Foible, qu’on prononce faible, et que plusieurs écrivent ainsi, est le contraire de fort, et non de dur et de solide. Il peut se dire de presque tous les êtres. Il reçoit souvent l’article de : le fort et le faible d’une épée ; faible de reins ; armée faible de cavalerie ; ouvrage philosophique faible de raisonnement, etc.

Le faible du cœur n’est point le faible de l’esprit ; le faible de l’âme n’est point celui du cœur. Une âme faible est sans ressort et sans action ; elle se laisse aller à ceux qui la gouvernent.

Un cœur faible s’amollit aisément, change facilement d’inclinations, ne résiste point à la séduction, à l’ascendant qu’on veut prendre sur lui, et peut subsister avec un esprit fort : car on peut penser fortement et agir faiblement. L’esprit faible reçoit les impressions sans les combattre, embrasse les opinions sans examen, s’effraye sans cause, tombe naturellement dans la superstition.

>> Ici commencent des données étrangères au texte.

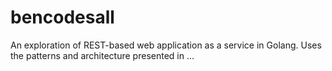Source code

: # bencodesall
An exploration of REST-based web application as a service in Golang. Uses the patterns and architecture presented in …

Un ouvrage peut être faible par les pensées ou par le style : par les pensées, quand elles sont trop communes, ou lorsque, étant justes, elles ne sont pas assez approfondies ; par le style, quand il est dépourvu d’images, de tours, de figures, qui réveillent l’attention. Les oraisons funèbres de Mascaron sont faibles, et son style n’a point de vie, en comparaison de Bossuet.

Toute harangue est faible quand elle n’est pas relevée par des tours ingénieux et par des expressions énergiques ; mais un plaidoyer est faible quand, avec tout le secours de l’éloquence et toute la véhémence de l’action, il manque de raison. Nul ouvrage philosophique n’est faible, malgré la faiblesse d’un style lâche, quand le raisonnement est juste et profond. Une tragédie est faible, quoique le style en soit fort, quand l’intérêt n’est pas soutenu. La comédie la mieux écrite est faible si elle manque de ce que les

  1. Encyclopédie, tome VII, 1757. C’était au mot Faible que l’article était placé. (B.)